L’ODM dissimule des informations au Tribunal pour confirmer sa décision de renvoi
Après avoir fui l’Azerbaïdjan en raison de leur origine arménienne, la jeune « Samira », gravement handicapée, sa mère et sa sœur se voient refuser l’asile et sont sommées de repartir. Le TAF, constatant que l’ODM lui a dissimulé des informations sur la disponibilité des soins, annule le renvoi et leur délivre une admission provisoire.
Personne(s) concernée(s) : « Samira », née en 1995, sa sœur et sa mère nées en 1993 et en 1967
Statut : demande d’asile rejetée -> admission provisoire
Résumé du cas
« Samira » est une jeune fille de père azéri et de mère d’ascendance mixte azérie et arménienne. Compte tenu du conflit opposant ces deux communautés, la famille de « Samira » est régulièrement exposée à des actes hostiles dus aux origines maternelles. « Samira », elle, souffre d’une grave maladie neuromusculaire qui l’oblige, dès sa naissance, à se mouvoir en chaise roulante, ce qui implique une lourde prise en charge par sa famille. Lorsque ses parents divorcent et que son père s’en va vivre en Suisse, « Samira » ainsi que sa mère et sa sœur sont davantage exposées à des discriminations, ce qui les amène à fuir l’Azerbaïdjan en 2009. Elles trouvent refuge temporairement chez leur père et respectivement ex-mari mais, lorsque celui-ci quitte la Suisse pour son travail, elles décident de déposer une demande d’asile. L’asile leur est cependant refusé et le renvoi prononcé, les autorités estimant que les soins nécessaires à « Samira » sont disponibles en Azerbaïdjan. Elles font recours au TAF en apportant notamment des rapports médicaux attestant des risques majeurs qu’un renvoi dans ce pays ferait courir à « Samira » en raison de l’impossibilité d’y poursuivre son traitement multidisciplinaire.
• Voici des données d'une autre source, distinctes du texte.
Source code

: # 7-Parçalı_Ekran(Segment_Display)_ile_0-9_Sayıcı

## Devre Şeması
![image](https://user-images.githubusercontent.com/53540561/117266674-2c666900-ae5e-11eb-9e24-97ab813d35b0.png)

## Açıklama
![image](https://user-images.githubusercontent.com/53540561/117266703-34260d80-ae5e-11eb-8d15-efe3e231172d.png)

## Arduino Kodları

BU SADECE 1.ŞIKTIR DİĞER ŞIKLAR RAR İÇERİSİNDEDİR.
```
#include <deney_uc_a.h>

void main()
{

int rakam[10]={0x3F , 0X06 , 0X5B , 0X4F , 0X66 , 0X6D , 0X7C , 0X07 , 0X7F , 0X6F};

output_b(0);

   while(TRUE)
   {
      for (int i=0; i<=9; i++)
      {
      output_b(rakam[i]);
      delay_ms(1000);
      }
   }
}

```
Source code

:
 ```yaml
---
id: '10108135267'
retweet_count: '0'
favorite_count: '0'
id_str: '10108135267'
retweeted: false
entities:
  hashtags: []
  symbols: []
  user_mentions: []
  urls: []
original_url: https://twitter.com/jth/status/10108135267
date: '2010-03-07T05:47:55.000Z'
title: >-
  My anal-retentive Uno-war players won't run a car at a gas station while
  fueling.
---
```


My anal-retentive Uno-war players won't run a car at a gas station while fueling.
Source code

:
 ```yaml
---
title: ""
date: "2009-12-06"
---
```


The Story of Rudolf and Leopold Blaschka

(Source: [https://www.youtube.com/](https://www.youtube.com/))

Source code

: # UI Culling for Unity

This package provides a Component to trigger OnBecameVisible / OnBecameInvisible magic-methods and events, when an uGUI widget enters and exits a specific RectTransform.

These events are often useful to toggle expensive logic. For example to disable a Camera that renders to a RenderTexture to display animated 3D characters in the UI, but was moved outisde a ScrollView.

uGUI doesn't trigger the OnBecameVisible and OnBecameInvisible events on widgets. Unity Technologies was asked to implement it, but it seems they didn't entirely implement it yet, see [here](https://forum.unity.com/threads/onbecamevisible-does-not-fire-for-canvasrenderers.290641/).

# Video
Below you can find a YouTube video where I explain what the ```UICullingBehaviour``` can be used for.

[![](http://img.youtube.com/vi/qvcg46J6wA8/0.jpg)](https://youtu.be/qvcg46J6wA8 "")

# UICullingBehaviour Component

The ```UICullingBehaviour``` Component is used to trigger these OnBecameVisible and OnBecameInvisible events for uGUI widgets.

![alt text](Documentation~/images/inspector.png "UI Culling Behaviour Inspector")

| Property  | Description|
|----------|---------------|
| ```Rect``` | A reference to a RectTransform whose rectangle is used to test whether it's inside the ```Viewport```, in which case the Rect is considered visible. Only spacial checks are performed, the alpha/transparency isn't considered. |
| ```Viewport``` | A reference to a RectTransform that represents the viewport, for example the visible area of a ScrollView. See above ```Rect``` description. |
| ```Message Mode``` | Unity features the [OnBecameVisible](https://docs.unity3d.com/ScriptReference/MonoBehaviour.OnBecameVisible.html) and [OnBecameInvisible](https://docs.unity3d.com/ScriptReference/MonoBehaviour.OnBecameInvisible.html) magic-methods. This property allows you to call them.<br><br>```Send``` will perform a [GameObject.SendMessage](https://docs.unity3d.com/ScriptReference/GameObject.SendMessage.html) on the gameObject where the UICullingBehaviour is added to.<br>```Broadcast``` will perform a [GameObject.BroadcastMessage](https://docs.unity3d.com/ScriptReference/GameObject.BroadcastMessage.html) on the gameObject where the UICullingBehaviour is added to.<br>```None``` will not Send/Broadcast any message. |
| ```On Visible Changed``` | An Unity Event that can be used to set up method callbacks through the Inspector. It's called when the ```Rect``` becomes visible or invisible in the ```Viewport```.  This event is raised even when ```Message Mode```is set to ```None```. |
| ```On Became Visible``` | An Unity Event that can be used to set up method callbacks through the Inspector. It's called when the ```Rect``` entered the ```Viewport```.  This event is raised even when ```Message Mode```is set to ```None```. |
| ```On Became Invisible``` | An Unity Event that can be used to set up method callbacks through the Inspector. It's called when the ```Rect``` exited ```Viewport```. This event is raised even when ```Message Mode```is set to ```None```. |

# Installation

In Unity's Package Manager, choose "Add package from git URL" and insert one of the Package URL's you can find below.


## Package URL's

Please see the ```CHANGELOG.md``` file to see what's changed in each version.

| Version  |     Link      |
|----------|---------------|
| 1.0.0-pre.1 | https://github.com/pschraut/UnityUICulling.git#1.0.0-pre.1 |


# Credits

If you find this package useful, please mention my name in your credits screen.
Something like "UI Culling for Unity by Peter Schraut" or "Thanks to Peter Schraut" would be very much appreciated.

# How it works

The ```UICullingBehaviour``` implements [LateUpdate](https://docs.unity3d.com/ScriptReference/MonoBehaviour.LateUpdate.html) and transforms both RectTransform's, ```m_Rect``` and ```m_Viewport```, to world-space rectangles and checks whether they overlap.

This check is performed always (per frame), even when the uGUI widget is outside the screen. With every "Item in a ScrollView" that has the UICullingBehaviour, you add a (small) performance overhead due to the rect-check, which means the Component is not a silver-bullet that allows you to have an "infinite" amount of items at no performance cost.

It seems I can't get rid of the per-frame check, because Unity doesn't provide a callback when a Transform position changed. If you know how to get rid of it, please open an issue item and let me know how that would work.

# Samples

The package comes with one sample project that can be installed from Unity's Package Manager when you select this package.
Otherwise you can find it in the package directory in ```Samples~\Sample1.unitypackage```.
Consulté sur le recours, l’ODM (désormais le SEM) annonce ne pas avoir modifié son point de vue, affirmant qu’il existe bien des soins adéquats en Azerbaïdjan pour « Samira ». Deux ans plus tard, le TAF découvre qu’après le dépôt du recours, l’ODM a fait effectuer sans en avoir le droit des recherches concluant que le suivi médical complexe que nécessite « Samira » n’est pas accessible dans son pays. Le Tribunal ordonne dès lors l’octroi d’une admission provisoire à « Samira » et à sa famille, dénonçant au passage la violation du droit commise par l’ODM.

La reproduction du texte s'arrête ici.